▶ **PROBLEM**
For each line below, check for "expenses"; give only the total of lines where it occurs.
+++ RECORDS SHOWN
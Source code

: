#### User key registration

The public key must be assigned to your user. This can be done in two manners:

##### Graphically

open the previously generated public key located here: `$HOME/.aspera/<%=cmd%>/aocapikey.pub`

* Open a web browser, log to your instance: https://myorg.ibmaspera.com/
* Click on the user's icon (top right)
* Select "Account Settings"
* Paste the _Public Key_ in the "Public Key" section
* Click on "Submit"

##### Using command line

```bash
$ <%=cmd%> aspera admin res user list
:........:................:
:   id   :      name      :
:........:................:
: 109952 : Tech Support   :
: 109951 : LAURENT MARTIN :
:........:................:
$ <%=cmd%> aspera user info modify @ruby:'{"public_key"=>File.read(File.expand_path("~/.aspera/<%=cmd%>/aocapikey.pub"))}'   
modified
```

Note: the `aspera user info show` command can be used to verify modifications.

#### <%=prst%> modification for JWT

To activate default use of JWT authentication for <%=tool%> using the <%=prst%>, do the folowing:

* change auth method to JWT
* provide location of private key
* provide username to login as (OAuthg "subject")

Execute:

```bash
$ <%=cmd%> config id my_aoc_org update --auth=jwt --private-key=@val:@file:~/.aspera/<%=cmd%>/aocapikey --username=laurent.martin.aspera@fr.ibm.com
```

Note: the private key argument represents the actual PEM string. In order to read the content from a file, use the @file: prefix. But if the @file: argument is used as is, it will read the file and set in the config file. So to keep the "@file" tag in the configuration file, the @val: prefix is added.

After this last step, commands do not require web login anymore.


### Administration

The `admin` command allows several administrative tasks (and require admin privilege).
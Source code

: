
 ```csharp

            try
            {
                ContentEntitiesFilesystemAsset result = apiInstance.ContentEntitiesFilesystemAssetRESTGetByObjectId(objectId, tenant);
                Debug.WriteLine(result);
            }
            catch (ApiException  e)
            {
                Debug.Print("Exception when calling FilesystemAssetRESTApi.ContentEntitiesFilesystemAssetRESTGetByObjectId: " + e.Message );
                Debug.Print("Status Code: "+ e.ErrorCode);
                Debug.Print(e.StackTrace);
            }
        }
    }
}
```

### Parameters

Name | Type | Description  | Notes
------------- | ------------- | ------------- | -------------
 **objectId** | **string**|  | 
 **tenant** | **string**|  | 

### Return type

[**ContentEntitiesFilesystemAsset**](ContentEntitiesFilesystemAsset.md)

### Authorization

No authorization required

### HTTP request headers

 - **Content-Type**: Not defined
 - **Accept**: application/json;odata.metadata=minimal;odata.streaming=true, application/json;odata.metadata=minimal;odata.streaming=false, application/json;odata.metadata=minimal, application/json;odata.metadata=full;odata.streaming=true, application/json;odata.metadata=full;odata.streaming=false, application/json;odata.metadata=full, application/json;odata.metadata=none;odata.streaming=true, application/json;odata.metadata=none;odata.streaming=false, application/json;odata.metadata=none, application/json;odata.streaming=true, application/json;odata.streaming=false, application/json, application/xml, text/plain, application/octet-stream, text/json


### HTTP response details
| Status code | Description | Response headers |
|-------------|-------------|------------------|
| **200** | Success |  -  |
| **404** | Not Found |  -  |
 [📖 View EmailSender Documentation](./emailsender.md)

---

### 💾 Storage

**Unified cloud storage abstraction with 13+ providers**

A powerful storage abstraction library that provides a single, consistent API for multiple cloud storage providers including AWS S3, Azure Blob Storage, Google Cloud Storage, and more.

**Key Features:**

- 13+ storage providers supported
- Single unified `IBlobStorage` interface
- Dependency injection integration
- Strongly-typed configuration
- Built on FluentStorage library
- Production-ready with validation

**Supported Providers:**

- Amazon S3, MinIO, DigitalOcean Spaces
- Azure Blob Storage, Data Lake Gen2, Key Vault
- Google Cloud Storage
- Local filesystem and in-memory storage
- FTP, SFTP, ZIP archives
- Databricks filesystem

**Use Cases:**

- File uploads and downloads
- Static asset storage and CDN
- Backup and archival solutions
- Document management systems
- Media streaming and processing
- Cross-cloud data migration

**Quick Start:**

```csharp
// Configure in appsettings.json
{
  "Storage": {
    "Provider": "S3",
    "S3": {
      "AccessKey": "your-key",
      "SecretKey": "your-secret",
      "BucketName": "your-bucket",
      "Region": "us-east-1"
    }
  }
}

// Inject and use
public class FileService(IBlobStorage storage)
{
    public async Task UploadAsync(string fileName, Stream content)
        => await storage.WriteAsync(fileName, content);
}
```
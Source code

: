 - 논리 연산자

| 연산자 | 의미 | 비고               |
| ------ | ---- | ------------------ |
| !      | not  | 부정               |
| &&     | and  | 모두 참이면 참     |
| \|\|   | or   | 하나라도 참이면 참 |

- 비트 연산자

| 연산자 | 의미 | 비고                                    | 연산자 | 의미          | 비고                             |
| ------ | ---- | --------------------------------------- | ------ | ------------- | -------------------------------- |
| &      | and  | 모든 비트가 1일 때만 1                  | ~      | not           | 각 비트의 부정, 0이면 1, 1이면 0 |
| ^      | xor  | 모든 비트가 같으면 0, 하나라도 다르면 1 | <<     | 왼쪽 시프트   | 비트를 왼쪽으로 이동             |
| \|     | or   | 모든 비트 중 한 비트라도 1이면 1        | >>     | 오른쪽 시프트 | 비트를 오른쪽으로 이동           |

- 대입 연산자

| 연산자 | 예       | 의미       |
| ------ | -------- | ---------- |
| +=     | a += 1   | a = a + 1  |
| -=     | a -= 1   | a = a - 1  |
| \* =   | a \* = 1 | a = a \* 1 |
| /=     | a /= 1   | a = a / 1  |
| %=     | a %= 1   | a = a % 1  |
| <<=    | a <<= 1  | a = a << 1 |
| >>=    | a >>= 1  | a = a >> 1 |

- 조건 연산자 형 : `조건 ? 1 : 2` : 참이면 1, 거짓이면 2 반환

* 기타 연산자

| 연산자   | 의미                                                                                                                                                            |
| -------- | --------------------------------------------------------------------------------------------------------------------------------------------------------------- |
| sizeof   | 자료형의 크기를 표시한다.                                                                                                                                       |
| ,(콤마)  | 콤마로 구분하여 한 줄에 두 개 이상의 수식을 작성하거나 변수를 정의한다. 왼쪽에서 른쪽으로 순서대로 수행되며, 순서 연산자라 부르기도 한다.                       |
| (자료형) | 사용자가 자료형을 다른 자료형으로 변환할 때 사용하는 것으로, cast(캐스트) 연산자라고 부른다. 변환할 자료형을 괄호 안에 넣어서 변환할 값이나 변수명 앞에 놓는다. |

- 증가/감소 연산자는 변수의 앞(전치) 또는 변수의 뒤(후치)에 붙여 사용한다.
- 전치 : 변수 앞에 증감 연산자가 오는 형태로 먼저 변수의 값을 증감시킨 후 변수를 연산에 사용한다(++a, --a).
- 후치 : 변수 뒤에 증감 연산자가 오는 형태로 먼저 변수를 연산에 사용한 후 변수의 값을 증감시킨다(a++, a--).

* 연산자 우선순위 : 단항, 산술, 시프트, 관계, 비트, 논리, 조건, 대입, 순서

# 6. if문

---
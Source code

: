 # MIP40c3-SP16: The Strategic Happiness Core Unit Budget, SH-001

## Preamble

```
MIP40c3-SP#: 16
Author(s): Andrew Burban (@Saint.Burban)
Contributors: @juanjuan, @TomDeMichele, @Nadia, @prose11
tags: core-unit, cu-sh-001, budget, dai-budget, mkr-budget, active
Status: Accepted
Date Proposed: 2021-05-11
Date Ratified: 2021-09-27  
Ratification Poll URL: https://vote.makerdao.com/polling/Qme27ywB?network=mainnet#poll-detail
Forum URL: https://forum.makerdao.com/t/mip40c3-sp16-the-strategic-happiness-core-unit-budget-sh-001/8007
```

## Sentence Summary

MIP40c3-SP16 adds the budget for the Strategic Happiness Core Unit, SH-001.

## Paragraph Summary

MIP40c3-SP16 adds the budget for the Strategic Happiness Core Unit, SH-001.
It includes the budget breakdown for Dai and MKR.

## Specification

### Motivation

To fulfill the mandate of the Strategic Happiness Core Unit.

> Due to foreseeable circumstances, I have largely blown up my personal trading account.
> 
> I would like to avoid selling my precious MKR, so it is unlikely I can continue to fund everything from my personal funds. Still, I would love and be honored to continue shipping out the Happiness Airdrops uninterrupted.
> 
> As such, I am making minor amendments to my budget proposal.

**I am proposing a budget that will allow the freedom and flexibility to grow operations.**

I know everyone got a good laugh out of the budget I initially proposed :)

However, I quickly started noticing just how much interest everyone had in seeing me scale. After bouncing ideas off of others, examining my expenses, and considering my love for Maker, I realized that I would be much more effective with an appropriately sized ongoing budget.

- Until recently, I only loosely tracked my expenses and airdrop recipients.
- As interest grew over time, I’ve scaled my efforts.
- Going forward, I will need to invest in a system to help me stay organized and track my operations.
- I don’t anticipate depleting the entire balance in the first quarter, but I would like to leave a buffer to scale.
++++++
▶ **REPLY TO THE EXERCISE**
2